All’interno dei primati viventi, la nostra specie è unica per l’assoluta mancanza della pelliccia. Limitiamo l’analisi comparativa con i soli primati non umani più simili a noi, gli scimpanzé, perché è la più informativa per comprendere il percorso evolutivo che ci ha resi particolari: una scimmia nuda, come indicava il titolo del libro di Desmond Morris pubblicato nel 1967. Verosimilmente, il passaggio nel modo di spostarsi nel terri­torio dal modello misto, basato sull’andatura a terra unita alla capacità di arrampicarsi sugli alberi proprio degli scimpanzé, a quello nostro di esclusiva andatura a terra ha comportato un aumento dello sforzo lega­to alla deambulazione. Quindi, a un aumento del lavoro per praticarla e conseguentemente a una eccessiva produzione di calore, che il corpo deve disperdere per impedire che la temperatura superi i 40°C. Oltre questo valore infatti il nostro cervello, così come gli altri organi, inizia ad accusare sofferenza. Il principale meccanismo deputato a non far cre­scere la temperatura corporea è l’evaporazione del sudore, che la presenza di una folta pelliccia ostacolerebbe. La perdita del pelo e l’aumento della densità delle ghiandole sudorifere hanno rappresentato un indub­bio vantaggio selettivo durante la nostra evoluzione: un processo che si è realizzato per circa 4 milioni di anni solo nel continente africano, già di per sé piuttosto caldo. Dobbiamo però rammentare che le più antiche forme ominine, dall’orrorin agli australopiteci e parantropi, presentava­no soprattutto nell’anatomia delle mani e dei piedi alcuni tratti che han­no fatto supporre che il loro modello deambulatorio non fosse troppo dissimile da quello delle antropomorfe africane a noi più vicine. E per­tanto che quegli ominini non avessero ancora perduto completamente il manto peloso. Il raggiungimento del modo di muoversi moderno, cioè esclusivamente sul terreno, appare fissato nel record fossile ominino solo attorno a 1,5 milioni di anni fa, ovvero poco dopo l’inizio della storia evolutiva del nostro genere Homo. Possiamo così supporre che a quella data la perdita della pelliccia fosse ormai acquisita.
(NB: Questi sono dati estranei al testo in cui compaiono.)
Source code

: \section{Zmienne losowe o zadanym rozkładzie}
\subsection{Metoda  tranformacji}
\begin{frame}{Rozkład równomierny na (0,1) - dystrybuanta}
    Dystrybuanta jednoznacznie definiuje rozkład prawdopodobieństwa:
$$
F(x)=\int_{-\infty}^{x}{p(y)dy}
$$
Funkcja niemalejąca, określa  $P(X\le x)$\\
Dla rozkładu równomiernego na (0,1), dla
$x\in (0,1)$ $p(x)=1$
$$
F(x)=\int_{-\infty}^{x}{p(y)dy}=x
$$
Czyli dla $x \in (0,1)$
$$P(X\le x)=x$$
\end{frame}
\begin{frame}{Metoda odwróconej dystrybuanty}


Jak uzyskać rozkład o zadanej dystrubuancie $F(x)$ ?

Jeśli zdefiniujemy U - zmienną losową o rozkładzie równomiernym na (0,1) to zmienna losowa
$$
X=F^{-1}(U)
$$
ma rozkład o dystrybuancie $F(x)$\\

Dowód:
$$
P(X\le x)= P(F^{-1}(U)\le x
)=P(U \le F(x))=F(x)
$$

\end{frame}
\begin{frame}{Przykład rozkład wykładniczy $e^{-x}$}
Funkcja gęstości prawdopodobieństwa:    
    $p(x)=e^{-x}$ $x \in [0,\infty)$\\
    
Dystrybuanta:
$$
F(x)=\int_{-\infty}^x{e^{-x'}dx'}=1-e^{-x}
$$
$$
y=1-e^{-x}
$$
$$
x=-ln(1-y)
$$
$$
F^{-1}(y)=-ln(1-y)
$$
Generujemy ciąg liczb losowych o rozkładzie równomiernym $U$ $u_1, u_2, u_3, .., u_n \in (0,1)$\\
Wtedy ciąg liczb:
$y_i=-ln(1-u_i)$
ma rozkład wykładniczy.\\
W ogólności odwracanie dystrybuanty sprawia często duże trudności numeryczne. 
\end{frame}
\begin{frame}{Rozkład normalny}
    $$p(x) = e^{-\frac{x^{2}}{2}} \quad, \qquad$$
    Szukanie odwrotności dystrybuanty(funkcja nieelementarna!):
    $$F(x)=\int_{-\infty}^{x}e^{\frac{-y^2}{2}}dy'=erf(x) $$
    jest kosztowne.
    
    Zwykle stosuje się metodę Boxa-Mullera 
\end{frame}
Quali sono state le prime fasi dell’ominazione?
Il paradigma che ha governato il lavoro degli antropologi fin oltre la pri­ma metà dello scorso secolo era incentrato sulla convinzione che a inne­scare il processo evolutivo verso l’umanizzazione fosse stato lo sviluppo dell’encefalo. Nonostante la grande somiglianza anatomo-morfologica tra l’umanità e le scimmie antropomorfe, cioè, sarebbe stato un cervello più grande a determinare la separazione filogenetica del nostro taxon dal tronco comune. Non vi è dubbio che il nostro neurocranio contenga un organo che è quasi tre volte quello delle antropomorfe e che anche la sua struttura sia molto mutata, specialmente nello sviluppo dei lobi frontali che sono la sede delle funzioni associative, simboliche e computazionali. La storia degli ominini, però, è iniziata quando quell’organo, conside­rato “nobile”, manteneva ancora le dimensioni che si trovano oggi nelle grandi antropomorfe. Si deve osservare, tuttavia, che se il volume encefalico si mette in relazione all’intera massa corporea, allora il rapporto era un poco spo­stato in favore degli ominini. Ed è questa l’associazione corretta, perché è evidente che il cervello aumenta con la taglia degli animali, ma solo nelle specie ominine più recenti la proporzione è divenuta tanto alta.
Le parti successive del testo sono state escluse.